An 85-year-old French widow who endured a traumatic 16-day detention by U.S. immigration authorities has safely returned to her home country, where her family is now prioritizing her recovery and emotional healing. Marie-Thérèse Ross, who had married a retired American military veteran decades after he was stationed in France, was held by federal immigration officials for overstaying her 90-day visitor visa, a detention that has sparked diplomatic criticism from French officials.
Speaking publicly outside Orvault, the western French town that has long been Ross’s home, her son Hervé Goix told reporters Friday that the family’s sole immediate focus is protecting Ross as she processes the harrowing experience. “To preserve her health and her rest, and for her to be able to rebuild herself,” Goix said, speaking alongside Ross’s three other children. “We are particularly relieved today to see our mother again, to have her back.
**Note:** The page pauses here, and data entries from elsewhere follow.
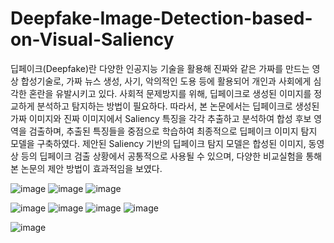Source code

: # Deepfake-Image-Detection-based-on-Visual-Saliency

딥페이크(Deepfake)란 다양한 인공지능 기술을 활용해 진짜와 같은 가짜를 만드는 영상 
합성기술로, 가짜 뉴스 생성, 사기, 악의적인 도용 등에 활용되어 개인과 사회에게 심각한 
혼란을 유발시키고 있다. 사회적 문제방지를 위해, 딥페이크로 생성된 이미지를 정교하게 
분석하고 탐지하는 방법이 필요하다. 따라서, 본 논문에서는 딥페이크로 생성된 가짜 
이미지와 진짜 이미지에서 Saliency 특징을 각각 추출하고 분석하여 합성 후보 영역을 
검출하며, 추출된 특징들을 중점으로 학습하여 최종적으로 딥페이크 이미지 탐지 모델을 
구축하였다. 제안된 Saliency 기반의 딥페이크 탐지 모델은 합성된 이미지, 동영상 등의 
딥페이크 검출 상황에서 공통적으로 사용될 수 있으며, 다양한 비교실험을 통해 본 논문의 
제안 방법이 효과적임을 보였다.  

![image](https://github.com/harim061/Deepfake-Image-Detection-based-on-Visual-Saliency/assets/90364684/5f9e2f45-8e96-47c0-8be6-780509df93ec)
![image](https://github.com/harim061/Deepfake-Image-Detection-based-on-Visual-Saliency/assets/90364684/4804762c-0803-4716-a11e-93bf48bd4007)
![image](https://github.com/harim061/Deepfake-Image-Detection-based-on-Visual-Saliency/assets/90364684/ee527f53-86b0-4f02-8e3e-796eaec1cc7c)

![image](https://github.com/harim061/Deepfake-Image-Detection-based-on-Visual-Saliency/assets/90364684/32910cba-7b4c-4326-b2a3-04da6ae65c79)
![image](https://github.com/harim061/Deepfake-Image-Detection-based-on-Visual-Saliency/assets/90364684/e16d00c5-04bf-4bed-895c-272fb8d31752)
![image](https://github.com/harim061/Deepfake-Image-Detection-based-on-Visual-Saliency/assets/90364684/cf184b66-0cf6-4ba5-9367-38e354c152dd)
![image](https://github.com/harim061/Deepfake-Image-Detection-based-on-Visual-Saliency/assets/90364684/952f2780-7b34-498d-a3f2-8ebe9f4779d1)

![image](https://github.com/harim061/Deepfake-Image-Detection-based-on-Visual-Saliency/assets/90364684/eca3b5e0-ada9-4c1b-a16d-733b18a19197)
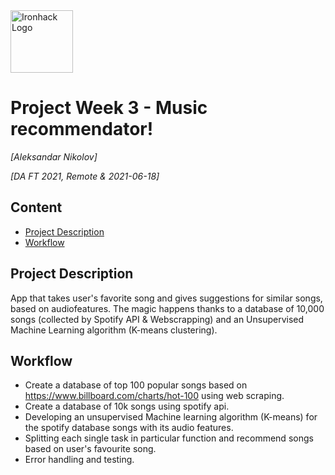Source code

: <img src="https://bit.ly/2VnXWr2" alt="Ironhack Logo" width="100"/>

# Project Week 3 - Music recommendator!
*[Aleksandar Nikolov]*

*[DA FT 2021, Remote & 2021-06-18]*

## Content
- [Project Description](#project-description)
- [Workflow](#workflow)


## Project Description

App that takes user's favorite song and gives suggestions for similar songs, based on audiofeatures. The magic happens thanks to a database of 10,000 songs (collected by Spotify API & Webscrapping) and an Unsupervised Machine Learning algorithm (K-means clustering).

## Workflow

* Create a database of top 100 popular songs based on  https://www.billboard.com/charts/hot-100 using web scraping.
* Create a database of 10k songs using spotify api.
* Developing an unsupervised Machine learning algorithm (K-means) for the spotify database songs with its audio features.
* Splitting each single task in particular function and recommend songs based on user's favourite song.
* Error handling and testing.


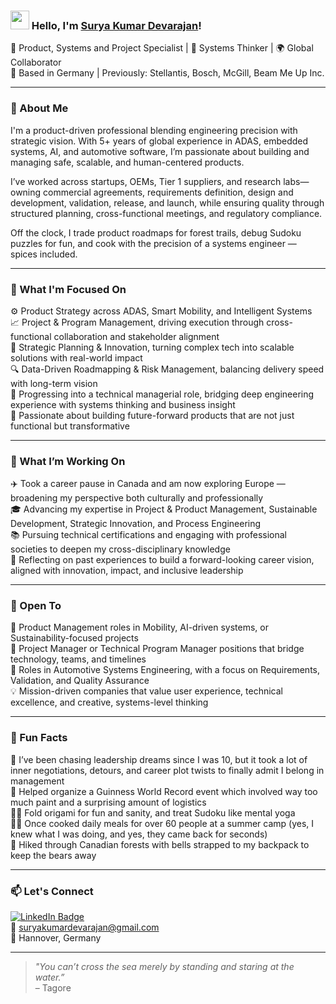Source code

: ### <img src="https://media.giphy.com/media/hvRJCLFzcasrR4ia7z/giphy.gif" width="30px"> Hello, I'm [Surya Kumar Devarajan](https://www.linkedin.com/in/suryakumardevarajan/)!

🔧 Product, Systems and Project Specialist | 🧠 Systems Thinker | 🌍 Global Collaborator  
📍 Based in Germany | Previously: Stellantis, Bosch, McGill, Beam Me Up Inc.

---

### 🚀 About Me

I'm a product-driven professional blending engineering precision with strategic vision. With 5+ years of global experience in ADAS, embedded systems, AI, and automotive software, I’m passionate about building and managing safe, scalable, and human-centered products.

I’ve worked across startups, OEMs, Tier 1 suppliers, and research labs—owning commercial agreements, requirements definition, design and development, validation, release, and launch, while ensuring quality through structured planning, cross-functional meetings, and regulatory compliance.

Off the clock, I trade product roadmaps for forest trails, debug Sudoku puzzles for fun, and cook with the precision of a systems engineer — spices included.

---

### 🎯 What I'm Focused On

⚙️ Product Strategy across ADAS, Smart Mobility, and Intelligent Systems  
📈 Project & Program Management, driving execution through cross-functional collaboration and stakeholder alignment  
🧠 Strategic Planning & Innovation, turning complex tech into scalable solutions with real-world impact  
🔍 Data-Driven Roadmapping & Risk Management, balancing delivery speed with long-term vision  
🧩 Progressing into a technical managerial role, bridging deep engineering experience with systems thinking and business insight  
🚀 Passionate about building future-forward products that are not just functional but transformative  

---

### 🔭 What I’m Working On

✈️ Took a career pause in Canada and am now exploring Europe — broadening my perspective both culturally and professionally  
🎓 Advancing my expertise in Project & Product Management, Sustainable Development, Strategic Innovation, and Process Engineering  
📚 Pursuing technical certifications and engaging with professional societies to deepen my cross-disciplinary knowledge  
🧠 Reflecting on past experiences to build a forward-looking career vision, aligned with innovation, impact, and inclusive leadership  

---

### 🌱 Open To

🎯 Product Management roles in Mobility, AI-driven systems, or Sustainability-focused projects  
🧩 Project Manager or Technical Program Manager positions that bridge technology, teams, and timelines  
🚗 Roles in Automotive Systems Engineering, with a focus on Requirements, Validation, and Quality Assurance  
💡 Mission-driven companies that value user experience, technical excellence, and creative, systems-level thinking  

---

### 💬 Fun Facts

🧒 I’ve been chasing leadership dreams since I was 10, but it took a lot of inner negotiations, detours, and career plot twists to finally admit I belong in management  
🎨 Helped organize a Guinness World Record event which involved way too much paint and a surprising amount of logistics  
🧘‍♂️ Fold origami for fun and sanity, and treat Sudoku like mental yoga  
👨‍🍳 Once cooked daily meals for over 60 people at a summer camp (yes, I knew what I was doing, and yes, they came back for seconds)  
🐻 Hiked through Canadian forests with bells strapped to my backpack to keep the bears away  

---

### 📫 Let's Connect

[![LinkedIn Badge](https://img.shields.io/badge/-LinkedIn-blue?style=flat-square&logo=Linkedin&logoColor=white&link=https://www.linkedin.com/in/suryakumardevarajan/)](https://www.linkedin.com/in/suryakumardevarajan/)  
📧 suryakumardevarajan@gmail.com  
📍 Hannover, Germany

---

> _"You can’t cross the sea merely by standing and staring at the water.”_  
> – Tagore
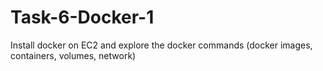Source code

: # Task-6-Docker-1
Install docker on EC2 and explore the docker commands (docker images, containers, volumes, network)
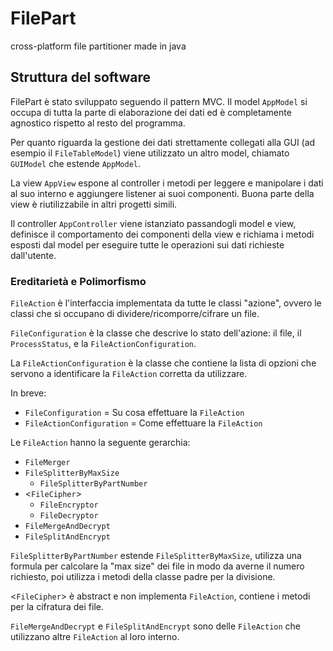 # FilePart
cross-platform file partitioner made in java

## Struttura del software
FilePart è stato sviluppato seguendo il pattern MVC. Il model `AppModel` si occupa di tutta la parte di elaborazione dei dati ed è completamente agnostico rispetto al resto del programma. 

Per quanto riguarda la gestione dei dati strettamente collegati alla GUI (ad esempio il `FileTableModel`) viene utilizzato un altro model, chiamato `GUIModel` che estende `AppModel`.

La view `AppView` espone al controller i metodi per leggere e manipolare i dati al suo interno e aggiungere listener ai suoi componenti. Buona parte della view è riutilizzabile in altri progetti simili.

Il controller `AppController` viene istanziato passandogli model e view, definisce il comportamento dei componenti della view e richiama i metodi esposti dal model per eseguire tutte le operazioni sui dati richieste dall'utente.

### Ereditarietà e Polimorfismo
`FileAction` è l'interfaccia implementata da tutte le classi "azione", ovvero le classi che si occupano di dividere/ricomporre/cifrare un file.

`FileConfiguration` è la classe che descrive lo stato dell'azione: il file, il `ProcessStatus`, e la `FileActionConfiguration`.

La `FileActionConfiguration` è la classe che contiene la lista di opzioni che servono a identificare la `FileAction` corretta da utilizzare.

In breve: 
- `FileConfiguration` = Su cosa effettuare la `FileAction`
- `FileActionConfiguration` = Come effettuare la `FileAction`

Le `FileAction` hanno la seguente gerarchia:
- `FileMerger`
- `FileSplitterByMaxSize`
  - `FileSplitterByPartNumber`
- <`FileCipher`>
  - `FileEncryptor`
  - `FileDecryptor`
- `FileMergeAndDecrypt`
- `FileSplitAndEncrypt`

`FileSplitterByPartNumber` estende `FileSplitterByMaxSize`, utilizza una formula per calcolare la "max size" dei file in modo da averne il numero richiesto, poi utilizza i metodi della classe padre per la divisione.

<`FileCipher`> è abstract e non implementa `FileAction`, contiene i metodi per la cifratura dei file.

`FileMergeAndDecrypt` e `FileSplitAndEncrypt` sono delle `FileAction` che utilizzano altre `FileAction` al loro interno.
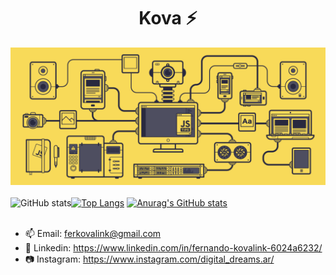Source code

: <h1 align = "center"> Kova ⚡  </h1>

![Banner git](https://github.com/FerKovalink/FerKovalink/blob/main/2ff428006f3ade5f10beac69372062ab.gif?raw=true)
<br>
<br>
![GitHub stats](https://github-readme-stats.vercel.app/api?username=ferkovalink&show_icons=true&theme=synthwave)[![Top Langs](https://github-readme-stats.vercel.app/api/top-langs/?username=ferkovalink&layout=compact)](https://github.com/anuraghazra/github-readme-stats)
[![Anurag's GitHub stats](https://github-readme-stats.vercel.app/api?ferkovalink=anuraghazra)](https://github.com/anuraghazra/github-readme-stats)
<br>
<br>
- 📫 Email: ferkovalink@gmail.com
- 💬 Linkedin: https://www.linkedin.com/in/fernando-kovalink-6024a6232/
- 📷 Instagram: https://www.instagram.com/digital_dreams.ar/


<!--
**FerKovalink/FerKovalink** is a ✨ _special_ ✨ repository because its `README.md` (this file) appears on your GitHub profile.

Here are some ideas to get you started:

- 🔭 I’m currently working on ...
- 🌱 I’m currently learning ...
- 👯 I’m looking to collaborate on ...
- 🤔 I’m looking for help with ...
- 💬 Ask me about ...
- 📫 How to reach me: ...
- 😄 Pronouns: ...
- ⚡ Fun fact: ...
- 👋
-->
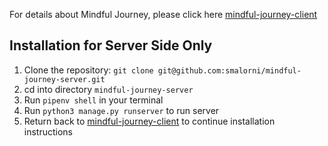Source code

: For details about Mindful Journey, please click here <a href="https://github.com/smalorni/mindful-journey-client" target="_blank">mindful-journey-client</a> 

## Installation for Server Side Only
1. Clone the repository: `git clone git@github.com:smalorni/mindful-journey-server.git`
2. cd into directory `mindful-journey-server`
3. Run `pipenv shell` in your terminal
4. Run `python3 manage.py runserver` to run server
5. Return back to <a href="https://github.com/smalorni/mindful-journey-client" target="_blank">mindful-journey-client</a> to continue installation instructions
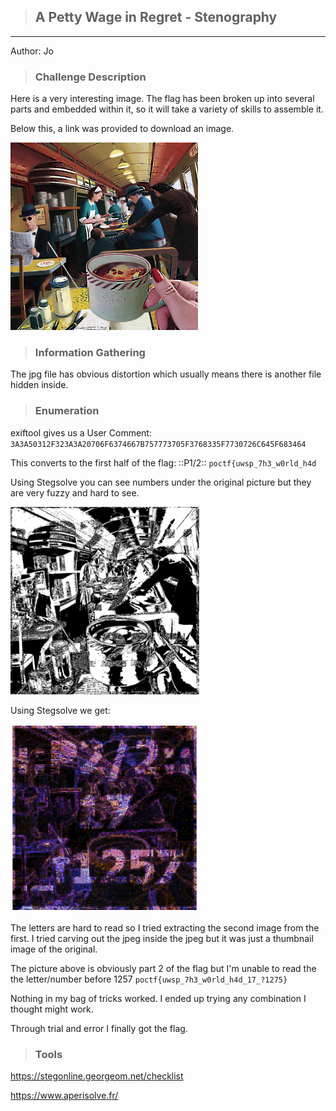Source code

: > ## A Petty Wage in Regret - Stenography

---

Author: Jo


> ### Challenge Description


Here is a very interesting image. The flag has been broken up into several parts and embedded within it, so it will take a variety of skills to assemble it.

Below this, a link was provided to download an image.


<img height=300 src=DF2.jpg>


> ### Information Gathering


The jpg file has obvious distortion which usually means there is another file hidden inside.


> ### Enumeration


exiftool gives us a User Comment: `3A3A50312F323A3A20706F6374667B757773705F3768335F7730726C645F683464` 

This converts to the first half of the flag: ::P1/2:: `poctf{uwsp_7h3_w0rld_h4d`

Using Stegsolve you can see numbers under the original picture but they are very fuzzy and hard to see.


<img height=300 src=ds2fuzzy.png>


Using Stegsolve we get:


<img height=300 src=DS2.png>


The letters are hard to read so I tried extracting the second image from the first. I tried carving out the jpeg inside the jpeg but it was just a thumbnail image of the original.

The picture above is obviously part 2 of the flag but I'm unable to read the the letter/number before 1257 `poctf{uwsp_7h3_w0rld_h4d_17_?1275}`

Nothing in my bag of tricks worked. I ended up trying any combination I thought might work.

Through trial and error I finally got the flag.


> ### Tools


https://stegonline.georgeom.net/checklist

https://www.aperisolve.fr/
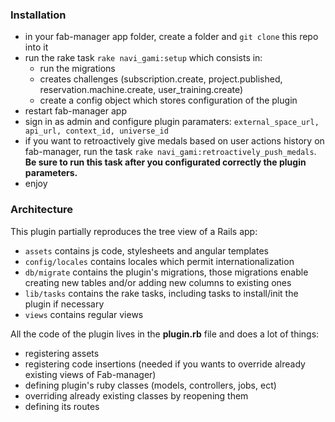 ### Installation

- in your fab-manager app folder, create a folder and `git clone` this repo into it
- run the rake task `rake navi_gami:setup` which consists in:
  - run the migrations
  - creates challenges (subscription.create, project.published, reservation.machine.create, user_training.create)
  - create a config object which stores configuration of the plugin
- restart fab-manager app
- sign in as admin and configure plugin paramaters: `external_space_url, api_url, context_id, universe_id`
- if you want to retroactively give medals based on user actions history on fab-manager, run the task `rake navi_gami:retroactively_push_medals`. **Be sure to run this task after you configurated correctly the plugin parameters.**
- enjoy

### Architecture

This plugin partially reproduces the tree view of a Rails app:
- `assets` contains js code, stylesheets and angular templates
- `config/locales` contains locales which permit internationalization
- `db/migrate` contains the plugin's migrations, those migrations enable creating new tables and/or adding new columns to existing ones
- `lib/tasks` contains the rake tasks, including tasks to install/init the plugin if necessary
- `views` contains regular views

All the code of the plugin lives in the **plugin.rb** file and does a lot of things:
- registering assets
- registering code insertions (needed if you wants to override already existing views of Fab-manager)
- defining plugin's ruby classes (models, controllers, jobs, ect)
- overriding already existing classes by reopening them
- defining its routes
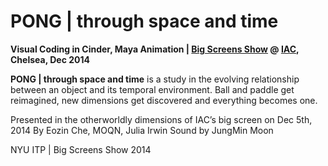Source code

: # PONG | through space and time

<b>Visual Coding in Cinder, Maya Animation | <a href="http://itp.nyu.edu/bigscreens/">Big Screens Show</a> @ <a href="http://iac.com/">IAC</a>, Chelsea, Dec 2014</b>

<b>PONG | through space and time</b> is a study in the evolving relationship between an object and its temporal environment. Ball and paddle get reimagined, new dimensions get discovered and everything becomes one.

Presented in the otherworldly dimensions of IAC’s big screen on Dec 5th, 2014
By Eozin Che, MOQN, Julia Irwin 
Sound by JungMin Moon

NYU ITP | Big Screens Show 2014

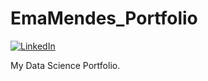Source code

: # EmaMendes_Portfolio

[![LinkedIn](https://img.shields.io/badge/LinkedIn-0077B5?style=flat-square&logo=linkedin&logoColor=white)](https://www.linkedin.com/in/emamendes2000/)

My Data Science Portfolio.

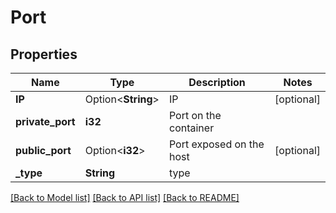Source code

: # Port

## Properties

Name | Type | Description | Notes
------------ | ------------- | ------------- | -------------
**IP** | Option<**String**> | IP | [optional]
**private_port** | **i32** | Port on the container | 
**public_port** | Option<**i32**> | Port exposed on the host | [optional]
**_type** | **String** | type | 

[[Back to Model list]](../README.md#documentation-for-models) [[Back to API list]](../README.md#documentation-for-api-endpoints) [[Back to README]](../README.md)


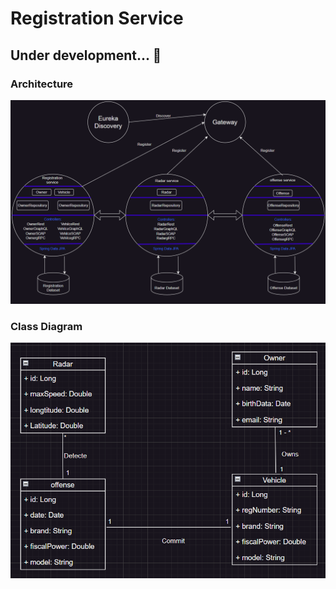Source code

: # Registration Service
## Under development... 🚀
### Architecture
![Architecture](assets/Architecture.png)
### Class Diagram
![Class diagram](assets/Class%20diagram.png)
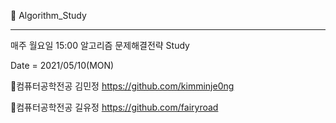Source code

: 📖 Algorithm_Study

<hr>

매주 월요일 15:00 알고리즘 문제해결전략 Study


Date = 2021/05/10(MON)


🎅컴퓨터공학전공 김민정 https://github.com/kimminje0ng


🦌컴퓨터공학전공 길유정 https://github.com/fairyroad


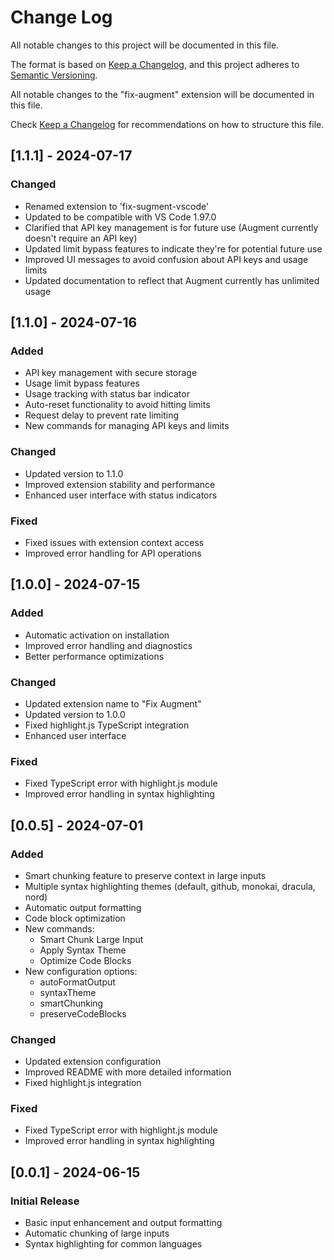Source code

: # Change Log

All notable changes to this project will be documented in this file.

The format is based on [Keep a Changelog](https://keepachangelog.com/en/1.0.0/),
and this project adheres to [Semantic Versioning](https://semver.org/spec/v2.0.0.html).

All notable changes to the "fix-augment" extension will be documented in this file.

Check [Keep a Changelog](http://keepachangelog.com/) for recommendations on how to structure this file.

## [1.1.1] - 2024-07-17

### Changed

- Renamed extension to 'fix-sugment-vscode'
- Updated to be compatible with VS Code 1.97.0
- Clarified that API key management is for future use (Augment currently doesn't require an API key)
- Updated limit bypass features to indicate they're for potential future use
- Improved UI messages to avoid confusion about API keys and usage limits
- Updated documentation to reflect that Augment currently has unlimited usage

## [1.1.0] - 2024-07-16

### Added

- API key management with secure storage
- Usage limit bypass features
- Usage tracking with status bar indicator
- Auto-reset functionality to avoid hitting limits
- Request delay to prevent rate limiting
- New commands for managing API keys and limits

### Changed

- Updated version to 1.1.0
- Improved extension stability and performance
- Enhanced user interface with status indicators

### Fixed

- Fixed issues with extension context access
- Improved error handling for API operations

## [1.0.0] - 2024-07-15

### Added

- Automatic activation on installation
- Improved error handling and diagnostics
- Better performance optimizations

### Changed

- Updated extension name to "Fix Augment"
- Updated version to 1.0.0
- Fixed highlight.js TypeScript integration
- Enhanced user interface

### Fixed

- Fixed TypeScript error with highlight.js module
- Improved error handling in syntax highlighting

## [0.0.5] - 2024-07-01

### Added

- Smart chunking feature to preserve context in large inputs
- Multiple syntax highlighting themes (default, github, monokai, dracula, nord)
- Automatic output formatting
- Code block optimization
- New commands:
  - Smart Chunk Large Input
  - Apply Syntax Theme
  - Optimize Code Blocks
- New configuration options:
  - autoFormatOutput
  - syntaxTheme
  - smartChunking
  - preserveCodeBlocks

### Changed

- Updated extension configuration
- Improved README with more detailed information
- Fixed highlight.js integration

### Fixed

- Fixed TypeScript error with highlight.js module
- Improved error handling in syntax highlighting

## [0.0.1] - 2024-06-15

### Initial Release

- Basic input enhancement and output formatting
- Automatic chunking of large inputs
- Syntax highlighting for common languages
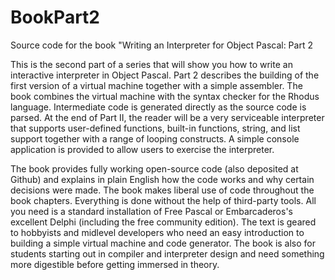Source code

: # BookPart2
Source code for the book "Writing an Interpreter for Object Pascal: Part 2

This is the second part of a series that will show you how to write an interactive interpreter in Object Pascal. Part 2 describes the building of the first version of a virtual machine together with a simple assembler. The book combines the virtual machine with the syntax checker for the Rhodus language. Intermediate code is generated directly as the source code is parsed. At the end of Part II, the reader will be a very serviceable interpreter that supports user-defined functions, built-in functions, string, and list support together with a range of looping constructs. A simple console application is provided to allow users to exercise the interpreter. 

The book provides fully working open-source code (also deposited at Github) and explains in plain English how the code works and why certain decisions were made. The book makes liberal use of code throughout the book chapters.   Everything is done without the help of third-party tools. All you need is a standard installation of Free Pascal or Embarcaderos's excellent Delphi (including the free community edition).  The text is geared to hobbyists and midlevel developers who need an easy introduction to building a simple virtual machine and code generator.  The book is also for students starting out in compiler and interpreter design and need something more digestible before getting immersed in theory.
She has necessarily gone through a difficult ordeal.”
French Foreign Minister Jean-Noël Barrot confirmed Ross’s repatriation on Friday, issuing a sharp rebuke of U.S. Immigration and Customs Enforcement (ICE) over their handling of the case. Without going into further detail, Barrot said ICE’s treatment of Ross “was not in line” with French standards for detainee care, and “not acceptable to us.”
Court documents trace the origins of the incident back to a bitter family estate dispute following Ross’s husband’s death. The retired soldier, who first met Ross when he was posted to France in the 1960s, married her last June, and she moved to the U.S. to join him. When he died of natural causes in January, a conflict over his estate erupted between Ross and her stepson — a U.S. federal employee. An Alabama judge later found the stepson had intervened to push for Ross’s immigration detention.
According to U.S. Department of Homeland Security records, ICE agents took Ross into custody at her Alabama home on April 1. Detention records show agents arrested the elderly widow while she was wearing only a nightgown, and she was not allowed to bring her phone, passport, or any form of personal identification with her. She was transferred to a detention facility in Louisiana, where she remained for 16 days while French diplomatic officials lobbied for her release, raising repeated concerns about her health and well-being. Goix told the Associated Press that Ross had already begun the application process for a U.S. green card when she was detained.
“the essential thing is that she is truly safe, that she regains her comfort, that she is surrounded by her children and grandchildren,” Goix added of the family’s priorities for Ross in the coming weeks.
Orvault mayor Sébastien Arrouët, who spoke with Ross shortly after her return, told French reporters that the 85-year-old is overjoyed to be home. “she is delighted, she is happy, she is relieved,” Arrouët said. “Put yourselves in her place, in a country she knows a little bit, it all happened to her so suddenly. We don’t realize the psychological violence. She needs to process all this, and the most important thing is that she is back with us.”